[[ Record excerpts, beginning ]]

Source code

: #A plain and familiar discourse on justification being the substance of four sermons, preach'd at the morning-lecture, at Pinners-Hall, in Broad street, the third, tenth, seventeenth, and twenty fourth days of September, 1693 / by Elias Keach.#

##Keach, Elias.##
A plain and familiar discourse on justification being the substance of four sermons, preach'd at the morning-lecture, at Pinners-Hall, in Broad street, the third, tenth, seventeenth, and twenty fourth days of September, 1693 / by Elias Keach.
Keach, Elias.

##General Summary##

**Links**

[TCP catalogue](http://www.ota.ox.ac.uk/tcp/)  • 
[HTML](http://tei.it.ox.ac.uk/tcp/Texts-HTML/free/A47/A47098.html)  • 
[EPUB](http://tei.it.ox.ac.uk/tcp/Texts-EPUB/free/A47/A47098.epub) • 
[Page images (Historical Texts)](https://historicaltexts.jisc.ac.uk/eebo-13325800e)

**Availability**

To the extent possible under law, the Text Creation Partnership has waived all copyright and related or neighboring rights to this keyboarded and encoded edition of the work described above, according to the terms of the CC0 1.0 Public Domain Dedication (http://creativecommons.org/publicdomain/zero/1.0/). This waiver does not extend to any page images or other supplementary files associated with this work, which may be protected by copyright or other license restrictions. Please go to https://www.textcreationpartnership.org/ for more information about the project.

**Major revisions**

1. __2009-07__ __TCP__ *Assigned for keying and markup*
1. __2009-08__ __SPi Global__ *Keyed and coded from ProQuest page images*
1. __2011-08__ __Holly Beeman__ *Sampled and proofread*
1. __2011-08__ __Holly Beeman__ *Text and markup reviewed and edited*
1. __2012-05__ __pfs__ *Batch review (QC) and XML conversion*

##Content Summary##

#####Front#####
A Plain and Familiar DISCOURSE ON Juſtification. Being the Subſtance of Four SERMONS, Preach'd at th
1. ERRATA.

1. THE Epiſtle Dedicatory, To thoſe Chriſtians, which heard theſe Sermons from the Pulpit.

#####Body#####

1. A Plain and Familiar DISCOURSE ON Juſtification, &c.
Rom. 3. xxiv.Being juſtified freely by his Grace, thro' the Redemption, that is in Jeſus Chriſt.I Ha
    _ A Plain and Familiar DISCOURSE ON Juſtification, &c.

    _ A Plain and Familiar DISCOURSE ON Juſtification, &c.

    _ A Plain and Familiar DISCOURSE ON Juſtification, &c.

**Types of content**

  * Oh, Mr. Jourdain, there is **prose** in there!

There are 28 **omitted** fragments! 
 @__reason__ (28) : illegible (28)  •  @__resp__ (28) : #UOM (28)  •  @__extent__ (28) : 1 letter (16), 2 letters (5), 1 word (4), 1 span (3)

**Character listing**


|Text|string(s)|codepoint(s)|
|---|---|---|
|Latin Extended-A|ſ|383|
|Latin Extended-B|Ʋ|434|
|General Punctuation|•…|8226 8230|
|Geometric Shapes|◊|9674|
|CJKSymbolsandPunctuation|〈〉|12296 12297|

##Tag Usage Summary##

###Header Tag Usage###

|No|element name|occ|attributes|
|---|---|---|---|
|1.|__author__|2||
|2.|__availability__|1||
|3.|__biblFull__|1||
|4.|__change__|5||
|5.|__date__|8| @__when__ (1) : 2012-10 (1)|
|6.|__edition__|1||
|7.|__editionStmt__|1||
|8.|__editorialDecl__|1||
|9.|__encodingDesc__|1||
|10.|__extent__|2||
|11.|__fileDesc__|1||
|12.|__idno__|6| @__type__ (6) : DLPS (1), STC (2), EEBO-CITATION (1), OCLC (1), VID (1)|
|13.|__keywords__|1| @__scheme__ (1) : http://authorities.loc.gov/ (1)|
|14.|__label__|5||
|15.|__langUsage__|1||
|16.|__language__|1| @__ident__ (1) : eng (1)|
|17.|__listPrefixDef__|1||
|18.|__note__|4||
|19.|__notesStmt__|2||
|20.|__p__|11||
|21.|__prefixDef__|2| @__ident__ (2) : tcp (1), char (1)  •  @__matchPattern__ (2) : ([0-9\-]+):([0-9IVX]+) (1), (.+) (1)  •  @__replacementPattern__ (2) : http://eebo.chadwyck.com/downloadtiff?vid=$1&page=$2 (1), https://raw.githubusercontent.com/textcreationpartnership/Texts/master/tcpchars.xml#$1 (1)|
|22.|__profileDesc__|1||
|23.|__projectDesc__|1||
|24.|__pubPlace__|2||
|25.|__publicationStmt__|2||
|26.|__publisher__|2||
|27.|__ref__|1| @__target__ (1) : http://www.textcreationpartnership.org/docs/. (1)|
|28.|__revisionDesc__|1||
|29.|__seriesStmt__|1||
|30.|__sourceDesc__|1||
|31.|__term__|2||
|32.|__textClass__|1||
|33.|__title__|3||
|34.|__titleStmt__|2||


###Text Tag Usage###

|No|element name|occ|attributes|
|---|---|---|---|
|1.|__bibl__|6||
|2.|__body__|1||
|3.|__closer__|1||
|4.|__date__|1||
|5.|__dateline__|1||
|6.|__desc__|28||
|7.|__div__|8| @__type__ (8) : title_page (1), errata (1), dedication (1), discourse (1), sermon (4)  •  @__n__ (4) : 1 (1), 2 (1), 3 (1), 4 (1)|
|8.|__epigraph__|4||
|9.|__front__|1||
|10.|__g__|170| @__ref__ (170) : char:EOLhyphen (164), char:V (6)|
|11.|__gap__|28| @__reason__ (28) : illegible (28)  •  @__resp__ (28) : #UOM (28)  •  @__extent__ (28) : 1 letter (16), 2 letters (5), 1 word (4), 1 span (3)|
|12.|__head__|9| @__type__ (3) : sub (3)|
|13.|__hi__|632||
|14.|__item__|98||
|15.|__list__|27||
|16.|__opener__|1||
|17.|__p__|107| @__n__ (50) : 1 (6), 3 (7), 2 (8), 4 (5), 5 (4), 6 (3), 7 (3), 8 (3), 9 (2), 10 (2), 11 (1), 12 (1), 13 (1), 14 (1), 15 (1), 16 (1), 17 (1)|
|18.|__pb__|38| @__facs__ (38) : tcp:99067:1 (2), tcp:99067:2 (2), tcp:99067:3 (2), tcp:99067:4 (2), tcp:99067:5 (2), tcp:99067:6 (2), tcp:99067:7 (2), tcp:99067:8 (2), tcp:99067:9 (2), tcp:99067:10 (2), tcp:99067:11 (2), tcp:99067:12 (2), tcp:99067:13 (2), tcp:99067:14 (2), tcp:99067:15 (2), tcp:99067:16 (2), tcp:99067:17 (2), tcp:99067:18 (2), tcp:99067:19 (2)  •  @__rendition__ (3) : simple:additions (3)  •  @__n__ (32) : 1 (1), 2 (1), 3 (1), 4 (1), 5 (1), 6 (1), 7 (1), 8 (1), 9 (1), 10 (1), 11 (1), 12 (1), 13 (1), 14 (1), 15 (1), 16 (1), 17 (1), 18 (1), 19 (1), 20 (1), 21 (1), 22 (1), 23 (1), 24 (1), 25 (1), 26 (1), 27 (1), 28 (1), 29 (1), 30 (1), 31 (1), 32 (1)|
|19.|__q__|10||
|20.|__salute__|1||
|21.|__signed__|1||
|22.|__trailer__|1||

[[ Record excerpts, end ]]

**Directions**
Give back each record exactly, from the first line through the last.

**Exercise output**
Source code

: #A plain and familiar discourse on justification being the substance of four sermons, preach'd at the morning-lecture, at Pinners-Hall, in Broad street, the third, tenth, seventeenth, and twenty fourth days of September, 1693 / by Elias Keach.#

##Keach, Elias.##
A plain and familiar discourse on justification being the substance of four sermons, preach'd at the morning-lecture, at Pinners-Hall, in Broad street, the third, tenth, seventeenth, and twenty fourth days of September, 1693 / by Elias Keach.
Keach, Elias.

##General Summary##

**Links**

[TCP catalogue](http://www.ota.ox.ac.uk/tcp/)  • 
[HTML](http://tei.it.ox.ac.uk/tcp/Texts-HTML/free/A47/A47098.html)  • 
[EPUB](http://tei.it.ox.ac.uk/tcp/Texts-EPUB/free/A47/A47098.epub) • 
[Page images (Historical Texts)](https://historicaltexts.jisc.ac.uk/eebo-13325800e)

**Availability**

To the extent possible under law, the Text Creation Partnership has waived all copyright and related or neighboring rights to this keyboarded and encoded edition of the work described above, according to the terms of the CC0 1.0 Public Domain Dedication (http://creativecommons.org/publicdomain/zero/1.0/). This waiver does not extend to any page images or other supplementary files associated with this work, which may be protected by copyright or other license restrictions. Please go to https://www.textcreationpartnership.org/ for more information about the project.

**Major revisions**

1. __2009-07__ __TCP__ *Assigned for keying and markup*
1. __2009-08__ __SPi Global__ *Keyed and coded from ProQuest page images*
1. __2011-08__ __Holly Beeman__ *Sampled and proofread*
1. __2011-08__ __Holly Beeman__ *Text and markup reviewed and edited*
1. __2012-05__ __pfs__ *Batch review (QC) and XML conversion*

##Content Summary##

#####Front#####
A Plain and Familiar DISCOURSE ON Juſtification. Being the Subſtance of Four SERMONS, Preach'd at th
1. ERRATA.

1. THE Epiſtle Dedicatory, To thoſe Chriſtians, which heard theſe Sermons from the Pulpit.

#####Body#####

1. A Plain and Familiar DISCOURSE ON Juſtification, &c.
Rom. 3. xxiv.Being juſtified freely by his Grace, thro' the Redemption, that is in Jeſus Chriſt.I Ha
    _ A Plain and Familiar DISCOURSE ON Juſtification, &c.

    _ A Plain and Familiar DISCOURSE ON Juſtification, &c.

    _ A Plain and Familiar DISCOURSE ON Juſtification, &c.

**Types of content**

  * Oh, Mr. Jourdain, there is **prose** in there!

There are 28 **omitted** fragments! 
 @__reason__ (28) : illegible (28)  •  @__resp__ (28) : #UOM (28)  •  @__extent__ (28) : 1 letter (16), 2 letters (5), 1 word (4), 1 span (3)

**Character listing**


|Text|string(s)|codepoint(s)|
|---|---|---|
|Latin Extended-A|ſ|383|
|Latin Extended-B|Ʋ|434|
|General Punctuation|•…|8226 8230|
|Geometric Shapes|◊|9674|
|CJKSymbolsandPunctuation|〈〉|12296 12297|

##Tag Usage Summary##

###Header Tag Usage###

|No|element name|occ|attributes|
|---|---|---|---|
|1.|__author__|2||
|2.|__availability__|1||
|3.|__biblFull__|1||
|4.|__change__|5||
|5.|__date__|8| @__when__ (1) : 2012-10 (1)|
|6.|__edition__|1||
|7.|__editionStmt__|1||
|8.|__editorialDecl__|1||
|9.|__encodingDesc__|1||
|10.|__extent__|2||
|11.|__fileDesc__|1||
|12.|__idno__|6| @__type__ (6) : DLPS (1), STC (2), EEBO-CITATION (1), OCLC (1), VID (1)|
|13.|__keywords__|1| @__scheme__ (1) : http://authorities.loc.gov/ (1)|
|14.|__label__|5||
|15.|__langUsage__|1||
|16.|__language__|1| @__ident__ (1) : eng (1)|
|17.|__listPrefixDef__|1||
|18.|__note__|4||
|19.|__notesStmt__|2||
|20.|__p__|11||
|21.|__prefixDef__|2| @__ident__ (2) : tcp (1), char (1)  •  @__matchPattern__ (2) : ([0-9\-]+):([0-9IVX]+) (1), (.+) (1)  •  @__replacementPattern__ (2) : http://eebo.chadwyck.com/downloadtiff?vid=$1&page=$2 (1), https://raw.githubusercontent.com/textcreationpartnership/Texts/master/tcpchars.xml#$1 (1)|
|22.|__profileDesc__|1||
|23.|__projectDesc__|1||
|24.|__pubPlace__|2||
|25.|__publicationStmt__|2||
|26.|__publisher__|2||
|27.|__ref__|1| @__target__ (1) : http://www.textcreationpartnership.org/docs/. (1)|
|28.|__revisionDesc__|1||
|29.|__seriesStmt__|1||
|30.|__sourceDesc__|1||
|31.|__term__|2||
|32.|__textClass__|1||
|33.|__title__|3||
|34.|__titleStmt__|2||


###Text Tag Usage###

|No|element name|occ|attributes|
|---|---|---|---|
|1.|__bibl__|6||
|2.|__body__|1||
|3.|__closer__|1||
|4.|__date__|1||
|5.|__dateline__|1||
|6.|__desc__|28||
|7.|__div__|8| @__type__ (8) : title_page (1), errata (1), dedication (1), discourse (1), sermon (4)  •  @__n__ (4) : 1 (1), 2 (1), 3 (1), 4 (1)|
|8.|__epigraph__|4||
|9.|__front__|1||
|10.|__g__|170| @__ref__ (170) : char:EOLhyphen (164), char:V (6)|
|11.|__gap__|28| @__reason__ (28) : illegible (28)  •  @__resp__ (28) : #UOM (28)  •  @__extent__ (28) : 1 letter (16), 2 letters (5), 1 word (4), 1 span (3)|
|12.|__head__|9| @__type__ (3) : sub (3)|
|13.|__hi__|632||
|14.|__item__|98||
|15.|__list__|27||
|16.|__opener__|1||
|17.|__p__|107| @__n__ (50) : 1 (6), 3 (7), 2 (8), 4 (5), 5 (4), 6 (3), 7 (3), 8 (3), 9 (2), 10 (2), 11 (1), 12 (1), 13 (1), 14 (1), 15 (1), 16 (1), 17 (1)|
|18.|__pb__|38| @__facs__ (38) : tcp:99067:1 (2), tcp:99067:2 (2), tcp:99067:3 (2), tcp:99067:4 (2), tcp:99067:5 (2), tcp:99067:6 (2), tcp:99067:7 (2), tcp:99067:8 (2), tcp:99067:9 (2), tcp:99067:10 (2), tcp:99067:11 (2), tcp:99067:12 (2), tcp:99067:13 (2), tcp:99067:14 (2), tcp:99067:15 (2), tcp:99067:16 (2), tcp:99067:17 (2), tcp:99067:18 (2), tcp:99067:19 (2)  •  @__rendition__ (3) : simple:additions (3)  •  @__n__ (32) : 1 (1), 2 (1), 3 (1), 4 (1), 5 (1), 6 (1), 7 (1), 8 (1), 9 (1), 10 (1), 11 (1), 12 (1), 13 (1), 14 (1), 15 (1), 16 (1), 17 (1), 18 (1), 19 (1), 20 (1), 21 (1), 22 (1), 23 (1), 24 (1), 25 (1), 26 (1), 27 (1), 28 (1), 29 (1), 30 (1), 31 (1), 32 (1)|
|19.|__q__|10||
|20.|__salute__|1||
|21.|__signed__|1||
|22.|__trailer__|1||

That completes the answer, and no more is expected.